▶ _Exercise requirements_: Copy, exactly and without additions, every line in the records below from the one holding "The console uses" through the one holding "Once, all the", both ends included.

▶ _Supplied material_:

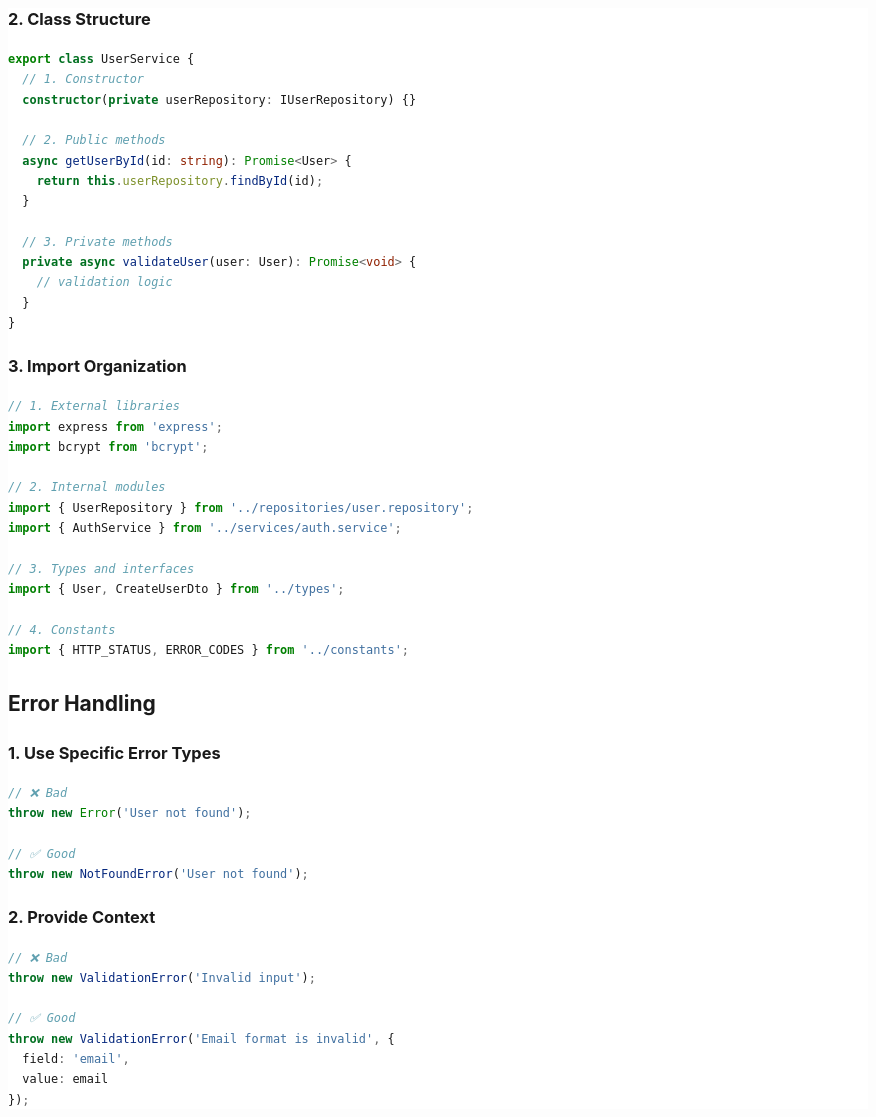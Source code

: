 ### 2. Class Structure
```typescript
export class UserService {
  // 1. Constructor
  constructor(private userRepository: IUserRepository) {}

  // 2. Public methods
  async getUserById(id: string): Promise<User> {
    return this.userRepository.findById(id);
  }

  // 3. Private methods
  private async validateUser(user: User): Promise<void> {
    // validation logic
  }
}
```

### 3. Import Organization
```typescript
// 1. External libraries
import express from 'express';
import bcrypt from 'bcrypt';

// 2. Internal modules
import { UserRepository } from '../repositories/user.repository';
import { AuthService } from '../services/auth.service';

// 3. Types and interfaces
import { User, CreateUserDto } from '../types';

// 4. Constants
import { HTTP_STATUS, ERROR_CODES } from '../constants';
```

## Error Handling

### 1. Use Specific Error Types
```typescript
// ❌ Bad
throw new Error('User not found');

// ✅ Good
throw new NotFoundError('User not found');
```

### 2. Provide Context
```typescript
// ❌ Bad
throw new ValidationError('Invalid input');

// ✅ Good
throw new ValidationError('Email format is invalid', { 
  field: 'email', 
  value: email 
});
```
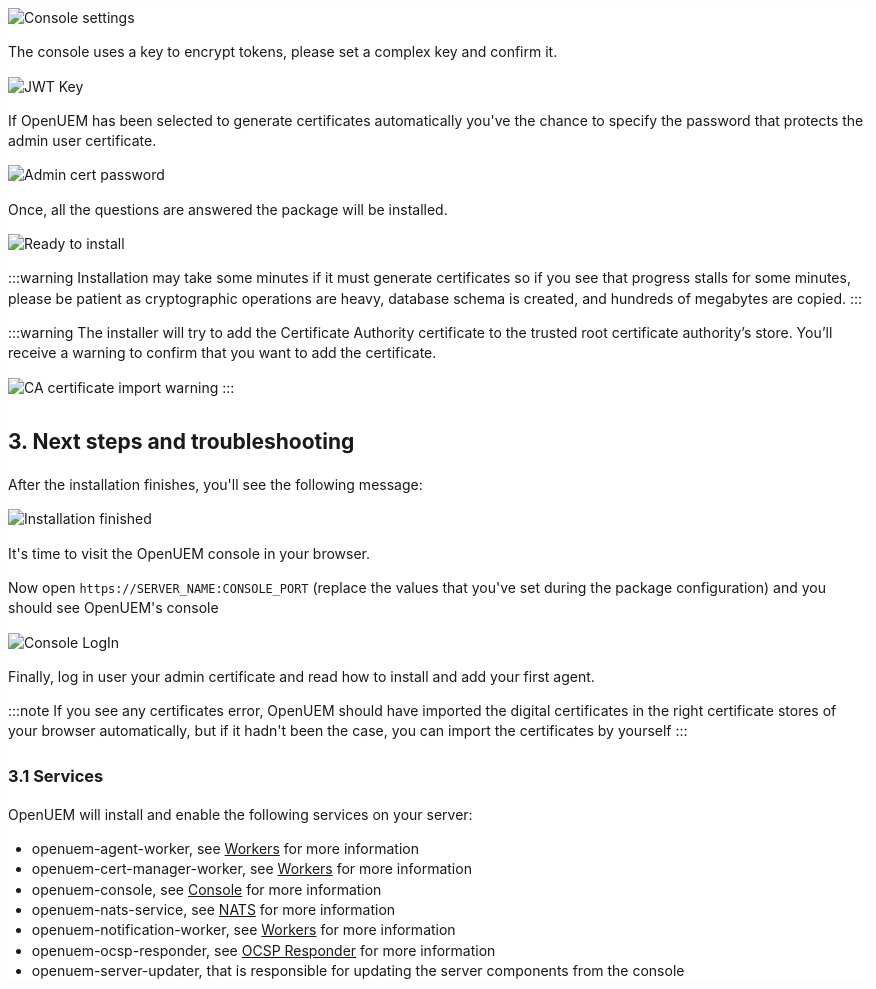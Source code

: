 ![Console settings](/img/windows/console_settings.png)

The console uses a key to encrypt tokens, please set a complex key and confirm it.

![JWT Key](/img/windows/jwt_key.png)

If OpenUEM has been selected to generate certificates automatically you've the chance to specify the password that protects the admin user certificate.

![Admin cert password](/img/windows/admin_cert_password.png)

Once, all the questions are answered the package will be installed.

![Ready to install](/img/windows/ready_to_install.png)

:::warning
Installation may take some minutes if it must generate certificates so if you see that progress stalls for some minutes, please be patient as cryptographic operations are heavy, database schema is created, and hundreds of megabytes are copied.
:::

:::warning
The installer will try to add the Certificate Authority certificate to the trusted root certificate authority’s store. You’ll receive a warning to confirm that you want to add the certificate.

![CA certificate import warning](/img/windows/ca_import_warning.png)
:::

## 3. Next steps and troubleshooting

After the installation finishes, you'll see the following message:

![Installation finished](/img/windows/installation_finished.png)

It's time to visit the OpenUEM console in your browser.

Now open `https://SERVER_NAME:CONSOLE_PORT` (replace the values that you've set during the package configuration) and you should see OpenUEM's console

![Console LogIn](/img/console/login.png)

Finally, log in user your admin certificate and read how to install and add your first agent.

:::note
If you see any certificates error, OpenUEM should have imported the digital certificates in the right certificate stores of your browser automatically, but if it hadn't been the case, you can import the certificates by yourself
:::

### 3.1 Services

OpenUEM will install and enable the following services on your server:

- openuem-agent-worker, see [Workers](/docs/Introduction/workers) for more information
- openuem-cert-manager-worker, see [Workers](/docs/Introduction/workers) for more information
- openuem-console, see [Console](/docs/Introduction/console) for more information
- openuem-nats-service, see [NATS](/docs/Introduction/nats) for more information
- openuem-notification-worker, see [Workers](/docs/Introduction/workers) for more information
- openuem-ocsp-responder, see [OCSP Responder](/docs/Introduction/ocsp) for more information
- openuem-server-updater, that is responsible for updating the server components from the console
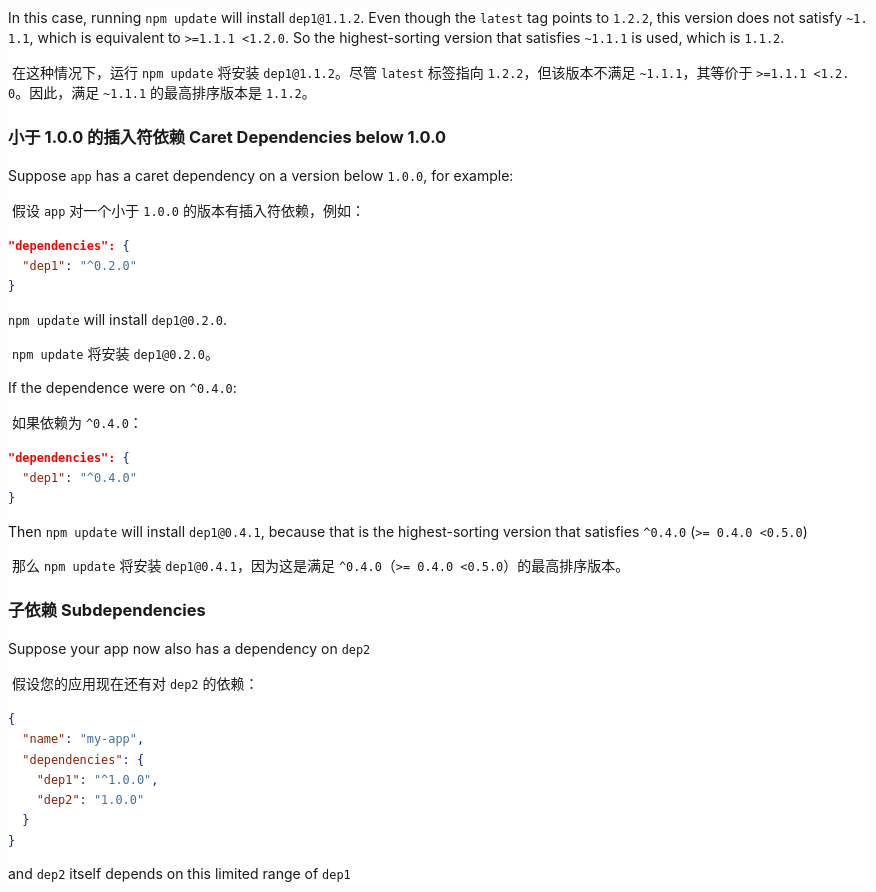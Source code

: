 In this case, running `npm update` will install `dep1@1.1.2`. Even though the `latest` tag points to `1.2.2`, this version does not satisfy `~1.1.1`, which is equivalent to `>=1.1.1 <1.2.0`. So the highest-sorting version that satisfies `~1.1.1` is used, which is `1.1.2`.

​	在这种情况下，运行 `npm update` 将安装 `dep1@1.1.2`。尽管 `latest` 标签指向 `1.2.2`，但该版本不满足 `~1.1.1`，其等价于 `>=1.1.1 <1.2.0`。因此，满足 `~1.1.1` 的最高排序版本是 `1.1.2`。

### 小于 1.0.0 的插入符依赖 Caret Dependencies below 1.0.0

Suppose `app` has a caret dependency on a version below `1.0.0`, for example:

​	假设 `app` 对一个小于 `1.0.0` 的版本有插入符依赖，例如：



```json
"dependencies": {
  "dep1": "^0.2.0"
}
```

`npm update` will install `dep1@0.2.0`.

​	`npm update` 将安装 `dep1@0.2.0`。

If the dependence were on `^0.4.0`:

​	如果依赖为 `^0.4.0`：



```json
"dependencies": {
  "dep1": "^0.4.0"
}
```

Then `npm update` will install `dep1@0.4.1`, because that is the highest-sorting version that satisfies `^0.4.0` (`>= 0.4.0 <0.5.0`)

​	那么 `npm update` 将安装 `dep1@0.4.1`，因为这是满足 `^0.4.0`（`>= 0.4.0 <0.5.0`）的最高排序版本。

### 子依赖 Subdependencies

Suppose your app now also has a dependency on `dep2`

​	假设您的应用现在还有对 `dep2` 的依赖：



```json
{
  "name": "my-app",
  "dependencies": {
    "dep1": "^1.0.0",
    "dep2": "1.0.0"
  }
}
```

and `dep2` itself depends on this limited range of `dep1`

▶ _Response_:
The console uses a key to encrypt tokens, please set a complex key and confirm it.

![JWT Key](/img/windows/jwt_key.png)

If OpenUEM has been selected to generate certificates automatically you've the chance to specify the password that protects the admin user certificate.

![Admin cert password](/img/windows/admin_cert_password.png)

Once, all the questions are answered the package will be installed.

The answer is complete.